Hiripi et al. [35] discuss the familial association of PC with other malignancies using the updated Swedish Family-Cancer Database which includes more than 11.5 million individuals. Findings disclosed that the risk of PC was elevated in those patients “…with a parental history of cancers of the liver (RR 1.41; 95% CI 1.10–1.81), kidney (RR 1.37; 95% CI 1.06–1.76), lung (RR 1.50; 95% CI 1.27–1.79), and larynx (RR 1.98; 95% CI 1.19–3.28). ...parental history of pancreatic cancer and cancers of the small intestine, colon, breast, lung, testis and cervix in offspring. There was an increased risk of pancreatic cancer associated with early-onset breast cancer in siblings.” The authors appropriately conclude that smoking may contribute to the familial aggregation of PC and lung tumors, while familial clustering of PC and breast cancer could be partially explained by mutations in the BRCA2 gene.
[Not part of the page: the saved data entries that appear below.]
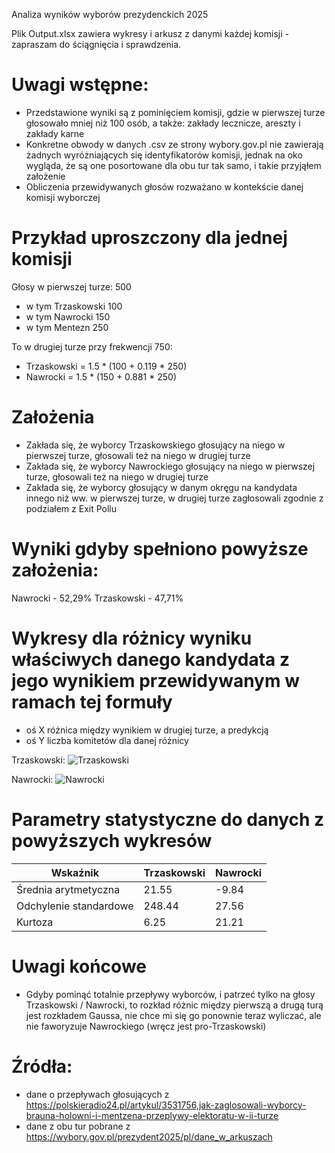 Analiza wyników wyborów prezydenckich 2025

Plik Output.xlsx zawiera wykresy i arkusz z danymi każdej komisji - zapraszam do ściągnięcia i sprawdzenia.

# Uwagi wstępne:
- Przedstawione wyniki są z pominięciem komisji, gdzie w pierwszej turze głosowało mniej niż 100 osób, a także: zakłady lecznicze, areszty i zakłady karne
- Konkretne obwody w danych .csv ze strony wybory.gov.pl nie zawierają żadnych wyróżniających się identyfikatorów komisji, jednak na oko wygląda, że są one posortowane dla obu tur tak samo, i takie przyjąłem założenie
- Obliczenia przewidywanych głosów rozważano w kontekście danej komisji wyborczej
  
# Przykład uproszczony dla jednej komisji
Głosy w pierwszej turze: 500
- w tym Trzaskowski 100
- w tym Nawrocki 150
- w tym Mentezn 250

To w drugiej turze przy frekwencji 750: 
- Trzaskowski = 1.5 * (100 + 0.119 * 250)
- Nawrocki = 1.5 * (150 + 0.881 * 250)


# Założenia
- Zakłada się, że wyborcy Trzaskowskiego głosujący na niego w pierwszej turze, głosowali też na niego w drugiej turze
- Zakłada się, że wyborcy Nawrockiego głosujący na niego w pierwszej turze, głosowali też na niego w drugiej turze
- Zakłada się, że wyborcy głosujący w danym okręgu na kandydata innego niż ww. w pierwszej turze, w drugiej turze zagłosowali zgodnie z podziałem z Exit Pollu

# Wyniki gdyby spełniono powyższe założenia:
Nawrocki - 52,29%
Trzaskowski - 47,71%

# Wykresy dla różnicy wyniku właściwych danego kandydata z jego wynikiem przewidywanym w ramach tej formuły
- oś X różnica między wynikiem w drugiej turze, a predykcją
- oś Y liczba komitetów dla danej różnicy

Trzaskowski: 
![Trzaskowski](https://github.com/user-attachments/assets/887ee23a-f1a3-4e70-934e-70fffd9da6ee)

Nawrocki:
![Nawrocki](https://github.com/user-attachments/assets/e71cbc2a-b704-4b3c-9f98-d48814bd3926)

# Parametry statystyczne do danych z powyższych wykresów
| Wskaźnik  | Trzaskowski | Nawrocki |
| ------------- | ------------- | ------------- |
| Średnia arytmetyczna | 21.55  | -9.84 |
| Odchylenie standardowe  | 248.44  | 27.56  |
| Kurtoza  | 6.25  | 21.21  |

# Uwagi końcowe
- Gdyby pominąć totalnie przepływy wyborców, i patrzeć tylko na głosy Trzaskowski / Nawrocki, to rozkład różnic między pierwszą a drugą turą jest rozkładem Gaussa, nie chce mi się go ponownie teraz wyliczać, ale nie faworyzuje Nawrockiego (wręcz jest pro-Trzaskowski)

# Źródła:
- dane o przepływach głosujących z https://polskieradio24.pl/artykul/3531756,jak-zaglosowali-wyborcy-brauna-holowni-i-mentzena-przeplywy-elektoratu-w-ii-turze
- dane z obu tur pobrane z https://wybory.gov.pl/prezydent2025/pl/dane_w_arkuszach
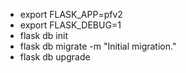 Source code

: * export FLASK_APP=pfv2
* export FLASK_DEBUG=1
* flask db init
* flask db migrate -m "Initial migration."
* flask db upgrade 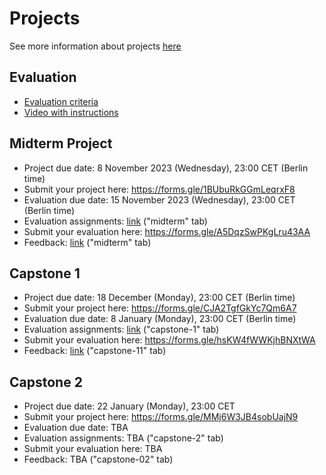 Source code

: # Projects

See more information about projects [here](../../projects/)

## Evaluation

* [Evaluation criteria](https://docs.google.com/spreadsheets/d/e/2PACX-1vQCwqAtkjl07MTW-SxWUK9GUvMQ3Pv_fF8UadcuIYLgHa0PlNu9BRWtfLgivI8xSCncQs82HDwGXSm3/pubhtml)
* [Video with instructions](https://www.youtube.com/watch?v=jQ4KVYmatBU)


## Midterm Project

* Project due date: 8 November 2023 (Wednesday), 23:00 CET (Berlin time)
* Submit your project here: https://forms.gle/1BUbuRkGGmLeqrxF8
* Evaluation due date: 15 November 2023 (Wednesday), 23:00 CET (Berlin time)
* Evaluation assignments: [link](https://docs.google.com/spreadsheets/d/e/2PACX-1vR-7RRtq7AMx5OzI-tDbkzsbxNLm-NvFOP5OfJmhCek9oYcDx5jzxtZW2ZqWvBqc395UZpHBv1of9R1/pubhtml?gid=0&single=true) ("midterm" tab)
* Submit your evaluation here: https://forms.gle/A5DqzSwPKgLru43AA
* Feedback: [link](https://docs.google.com/spreadsheets/d/e/2PACX-1vQMT0Pr_EYLGR_8dXQ384cVkrN2w73VNr_H-mgsgIV2XDjKHrm0cznHaDGaWUyI146sx8-AkBL1QFrF/pubhtml?gid=973195155&single=true) ("midterm" tab)

## Capstone 1

* Project due date: 18 December (Monday), 23:00 CET (Berlin time)
* Submit your project here: https://forms.gle/CJA2TgfGkYc7Qm6A7
* Evaluation due date: 8 January (Monday), 23:00 CET (Berlin time) 
* Evaluation assignments: [link](https://docs.google.com/spreadsheets/d/e/2PACX-1vR-7RRtq7AMx5OzI-tDbkzsbxNLm-NvFOP5OfJmhCek9oYcDx5jzxtZW2ZqWvBqc395UZpHBv1of9R1/pubhtml?gid=876309294&single=true) ("capstone-1" tab)
* Submit your evaluation here: https://forms.gle/hsKW4fWWKjhBNXtWA
* Feedback: [link](https://docs.google.com/spreadsheets/d/e/2PACX-1vQMT0Pr_EYLGR_8dXQ384cVkrN2w73VNr_H-mgsgIV2XDjKHrm0cznHaDGaWUyI146sx8-AkBL1QFrF/pubhtml?gid=1337692157&single=true) ("capstone-11" tab)

## Capstone 2

* Project due date: 22 January (Monday), 23:00 CET
* Submit your project here: https://forms.gle/MMj6W3JB4sobUajN9
* Evaluation due date: TBA
* Evaluation assignments: TBA ("capstone-2" tab)
* Submit your evaluation here: TBA
* Feedback: TBA ("capstone-02" tab)



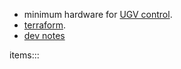 - minimum hardware for [UGV control](https://github.com/kamangir/bluer-ugv/blob/main/bluer_ugv/docs/swallow/digital/design/shield.md).
- [terraform](https://github.com/kamangir/bluer-ugv/blob/main/bluer_ugv/docs/swallow/digital/design/terraform.md).
- [dev notes](https://github.com/kamangir/bluer-ugv/blob/main/bluer_ugv/docs/swallow/digital/design/shield.md)

items::: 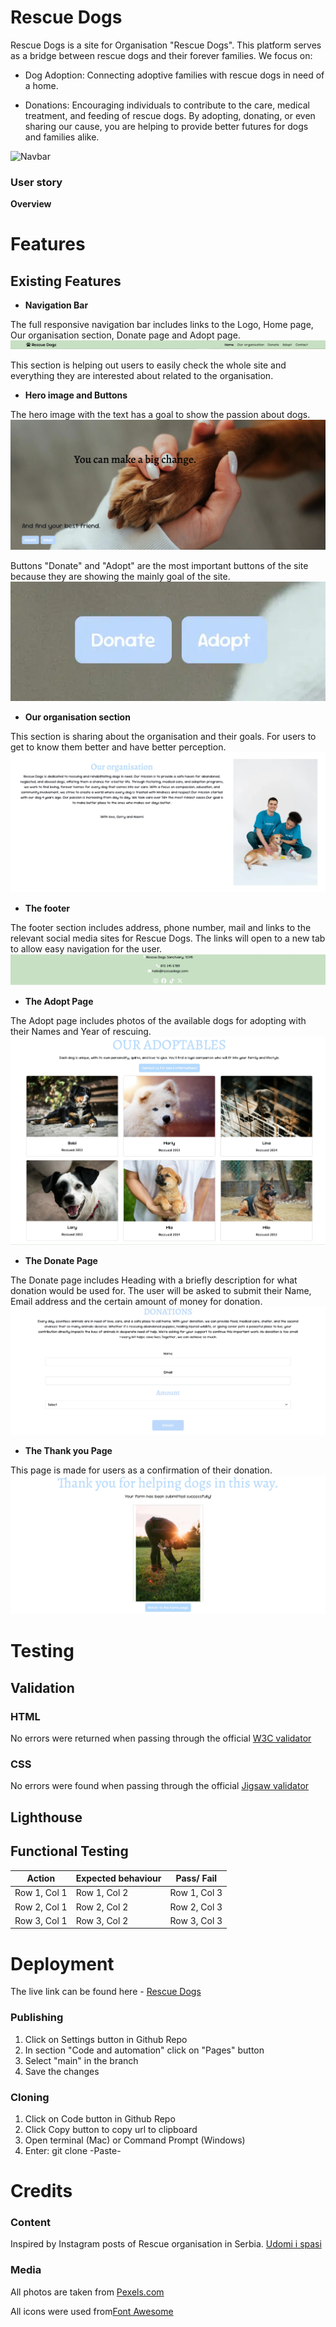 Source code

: # Rescue Dogs
Rescue Dogs is a site for Organisation "Rescue Dogs". This platform serves as a bridge between rescue dogs and their forever families. We focus on:

+ Dog Adoption: Connecting adoptive families with rescue dogs in need of a home.

+ Donations: Encouraging individuals to contribute to the care, medical treatment, and feeding of rescue dogs.
By adopting, donating, or even sharing our cause, you are helping to provide better futures for dogs and families alike.

![Navbar](assets/images/am%20i%20responsive.webp)

### **User story**
**Overview**




# Features

 ## Existing Features

+ **Navigation Bar**

The full responsive navigation bar includes links to the Logo, Home page, Our organisation section, Donate page and  Adopt page.
![Navbar](assets/images/navbar.webp)


This section is helping out users to easily check the whole site and everything they are interested about related to the organisation.

+ **Hero image and Buttons**

The hero image with the text has a goal to show the passion about dogs. 
![Hero image](assets/images/Hero%20image%20with%20text.webp)

Buttons "Donate" and "Adopt" are the most important buttons of the site because they are showing the mainly goal of the site.
![Buttons on hero image](assets/images/Buttons%20on%20hero%20image.webp)

+ **Our organisation section**

This section is sharing about the organisation and their goals. For users to get to know them better and have better perception.
![Our organisation section](assets/images/our%20section%20readme%20.webp)

+ **The footer**

The footer section includes address, phone number, mail and links to the relevant social media sites for Rescue Dogs. The links will open to a new tab to allow easy navigation for the user.
![The footer](assets/images/Footer.webp)

+ **The Adopt Page**

The Adopt page includes photos of the available dogs for adopting with their Names and Year of rescuing.
![The Adopt page](assets/images/adopt%20page%20readme.webp)

+ **The Donate Page**

The Donate page includes Heading with a briefly description for what donation would be used for. 
The user will be asked to submit their Name, Email address and the certain amount of money for donation.
![The Donate page](assets/images/Donate%20page.webp)


+ **The Thank you Page**

This page is made for users as a confirmation of their  donation.
![The thank you page](assets/images/Thank%20you%20page.webp)

# Testing

## Validation

### **HTML**

No errors were returned when passing through the official [W3C validator](https://validator.w3.org/)

### **CSS**

No errors were found when passing through the official [Jigsaw validator](https://jigsaw.w3.org/css-validator/)

## Lighthouse

## Functional Testing

| Action      | Expected behaviour       | Pass/ Fail       |
|----------------|----------------|----------------|
| Row 1, Col 1   | Row 1, Col 2   | Row 1, Col 3   |
| Row 2, Col 1   | Row 2, Col 2   | Row 2, Col 3   |
| Row 3, Col 1   | Row 3, Col 2   | Row 3, Col 3   |

# Deployment

 The live link can be found here - [Rescue Dogs](https://indiica.github.io/rescue-dogs/)

### Publishing
1. Click on Settings button in Github Repo
2. In section "Code and automation" click on "Pages" button
3. Select "main" in the branch
4. Save the changes

### Cloning
1. Click on Code button in Github Repo
2. Click Copy button to copy url to clipboard
3. Open terminal (Mac) or Command Prompt (Windows)
4. Enter: git clone -Paste-

# Credits

### **Content**

Inspired by Instagram posts of Rescue organisation in Serbia. [Udomi i spasi](https://www.instagram.com/udomi_i_spasi/)


 ### **Media**
All photos are taken from [Pexels.com](https://www.pexels.com/)

All icons were used from[Font Awesome](https://fontawesome.com)




[def]: assets/images/am%20i%20responsive.webp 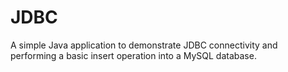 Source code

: # JDBC
A simple Java application to demonstrate JDBC connectivity and  performing a basic insert operation into a MySQL database.
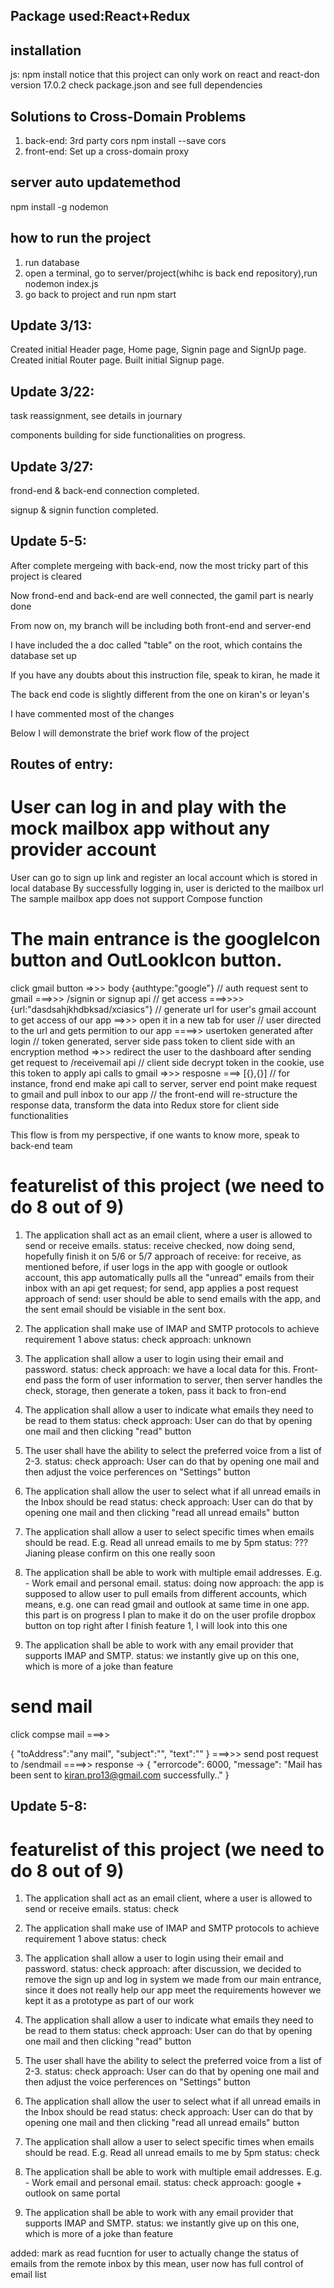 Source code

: ##  Package used:React+Redux 

## installation
js:
npm install 
notice that this project can only work on react and react-don version 17.0.2
check package.json and see full dependencies

## Solutions to Cross-Domain Problems
1. back-end: 3rd party cors
npm install --save cors
2. front-end: Set up a cross-domain proxy

## server auto updatemethod 
npm install -g nodemon

## how to run the project
1. run database
2. open a terminal, go to server/project(whihc is back end repository),run nodemon index.js
3. go back to project and run npm start

## Update 3/13:
Created initial Header page, Home page, Signin page and SignUp page.
Created initial Router page.
Built initial Signup page.

## Update 3/22:

task reassignment, see details in journary

components building for side functionalities on progress.

## Update 3/27:

frond-end & back-end connection completed.

signup & signin function completed.


## Update 5-5:

After complete mergeing with back-end, now the most tricky part of this project is cleared

Now frond-end and back-end are well connected, the gamil part is nearly done

From now on, my branch will be including both front-end and server-end

I have included the a doc called "table" on the root, which contains the database set up

If you have any doubts about this instruction file, speak to kiran, he made it

The back end code is slightly different from the one on kiran's or leyan's

I have commented most of the changes

Below I will demonstrate the brief work flow of the project

## Routes of entry:

# User can log in and play with the mock mailbox app without any provider account

User can go to sign up link and register an local account which is stored in local database
By successfully logging in, user is dericted to the mailbox url
The sample mailbox app does not support Compose function

# The main entrance is the googleIcon button and OutLookIcon button.

click gmail button 
=>>> body {authtype:"google"} 
// auth request sent to gmail
===>>>  /signin or signup api
// get access
 ===>>>> {url:"dasdsahjkhdbksad/xciasics"} 
// generate url for user's gmail account to get access of our app
==>>> open it in a new tab for user 
// user directed to the url and gets permition to our app
====>> usertoken generated after login 
// token generated, server side pass token to client side with an encryption method
=>>> redirect the user to the dashboard after sending get request to /receivemail api
// client side decrypt token in the cookie, use this token to apply api calls to gmail
=>>> resposne ===> [{},{}]
// for instance, frond end make api call to server, server end point make request to gmail and pull inbox to our app
// the front-end will re-structure the response data, transform the data into Redux store for client side functionalities

This flow is from my perspective, if one wants to know more, speak to back-end team

# featurelist of this project (we need to do 8 out of 9)

1. The application shall act as an email client, where a user is allowed to send or receive emails.
status: receive checked, now doing send, hopefully finish it on 5/6 or 5/7
approach of receive: for receive, as mentioned before, if user logs in the app with google or outlook account,
this app automatically pulls all the "unread" emails from their inbox with an api get request;
for send, app applies a post request
approach of send: user should be able to send emails with the app, and the sent email should be visiable in the 
sent box.

2. The application shall make use of IMAP and SMTP protocols to achieve requirement 1 above
status: check
approach: unknown

3. The application shall allow a user to login using their email and password.
status: check
approach: we have a local data for this. Front-end pass the form of user information to server, then server handles
the check, storage, then generate a token, pass it back to fron-end

4. The application shall allow a user to indicate what emails they need to be read to them
status: check
approach: User can do that by opening one mail and then clicking "read" button

5. The user shall have the ability to select the preferred voice from a list of 2-3.
status: check
approach: User can do that by opening one mail and then adjust the voice perferences on "Settings" button

6. The application shall allow the user to select what if all unread emails in the Inbox should be read
status: check
approach: User can do that by opening one mail and then clicking "read all unread emails" button

7. The application shall allow a user to select specific times when emails should be read. E.g. Read all unread
emails to me by 5pm
status: ???
Jianing please confirm on this one really soon

8. The application shall be able to work with multiple email addresses. E.g. - Work email and personal email.
status: doing now
approach: the app is supposed to allow user to pull emails from different accounts, which means, e.g. one 
can read gmail and outlook at same time in one app. this part is on progress
I plan to make it do on the user profile dropbox button on top right
after I finish feature 1, I will look into this one

9. The application shall be able to work with any email provider that supports IMAP and SMTP.
status: we instantly give up on this one, which is more of a joke than feature

# send mail 
click compse mail
===>>

{
    "toAddress":"any mail",
    "subject":"",
    "text":""
}
===>>> send post request to /sendmail
====>> response -> {
    "errorcode": 6000,
    "message": "Mail has been sent to kiran.pro13@gmail.com successfully.."
}



## Update 5-8:


# featurelist of this project (we need to do 8 out of 9)

1. The application shall act as an email client, where a user is allowed to send or receive emails.
status: check

2. The application shall make use of IMAP and SMTP protocols to achieve requirement 1 above
status: check

3. The application shall allow a user to login using their email and password.
status: check
approach: after discussion, we decided to remove the sign up and log in system we made from our main entrance, since
it does not really help our app meet the requirements
however we kept it as a prototype as part of our work

4. The application shall allow a user to indicate what emails they need to be read to them
status: check
approach: User can do that by opening one mail and then clicking "read" button

5. The user shall have the ability to select the preferred voice from a list of 2-3.
status: check
approach: User can do that by opening one mail and then adjust the voice perferences on "Settings" button

6. The application shall allow the user to select what if all unread emails in the Inbox should be read
status: check
approach: User can do that by opening one mail and then clicking "read all unread emails" button

7. The application shall allow a user to select specific times when emails should be read. E.g. Read all unread
emails to me by 5pm
status: check

8. The application shall be able to work with multiple email addresses. E.g. - Work email and personal email.
status: check
approach: google + outlook on same portal

9. The application shall be able to work with any email provider that supports IMAP and SMTP.
status: we instantly give up on this one, which is more of a joke than feature

added:
mark as read fucntion for user to actually change the status of emails from the remote inbox
by this mean, user now has full control of email list


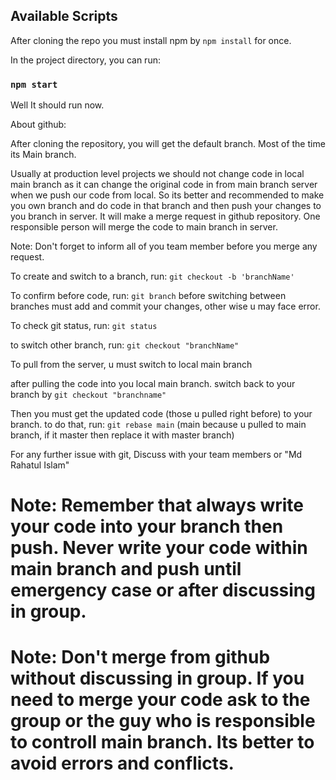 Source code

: 
## Available Scripts
After cloning the repo you must install npm by `npm install` for once.

In the project directory, you can run:
### `npm start`

Well It should run now.

About github:

After cloning the repository, you will get the default branch. Most of the time its Main branch.

Usually at production level projects we should not change code in local main branch as it can change the original code in from main branch server when we push our code from local. 
So its better and recommended to make you own branch and do code in that branch and then push your changes to you branch in server. It will make a merge request in github repository. One responsible person will merge the code to main branch in server.

Note:  Don't forget to inform all of you team member before you merge any request.

To create and switch to a branch, run:
`git checkout -b 'branchName'`

To confirm before code, run: 
`git branch`
before switching between branches must add and commit your changes, other wise u may face error.

To check git status, run:
`git status`

to switch other branch, run:
`git checkout "branchName"`

To pull from the server, u must switch to local main branch

after pulling the code into you local main branch. switch back to your branch by `git checkout "branchname"`

Then you must get the updated code (those u pulled right before) to your branch.
to do that, run: `git rebase main` (main because u pulled to main branch, if it master then replace it with master branch)

For any further issue with git, Discuss with your team members or "Md Rahatul Islam"

# Note: Remember that always write your code into your branch then push. Never write your code within main branch and push until emergency case or after discussing in group.

# Note: Don't merge from github without discussing in group. If you need to merge your code ask to the group or the guy who is responsible to controll main branch. Its better to avoid errors and conflicts. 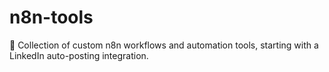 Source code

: # n8n-tools
🔧 Collection of custom n8n workflows and automation tools, starting with a LinkedIn auto-posting integration.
9. Familial Atypical Multiple Mole Melanoma (FAMMM) Syndrome

Lynch et al. were the first to describe pancreatic cancer as an integral lesion in the FAMMM syndrome [17,18,36,37]. The FAMMM-pancreatic carcinoma (FAMMM-PC) association in concert with the CDKN2A germline mutation was described within these families [38]; malignant melanoma predominated in certain of them whereas PC predominated in others. Early-onset PC, as early as age 35 years, appeared in some of the families in contrast to markedly later-onset PC in others.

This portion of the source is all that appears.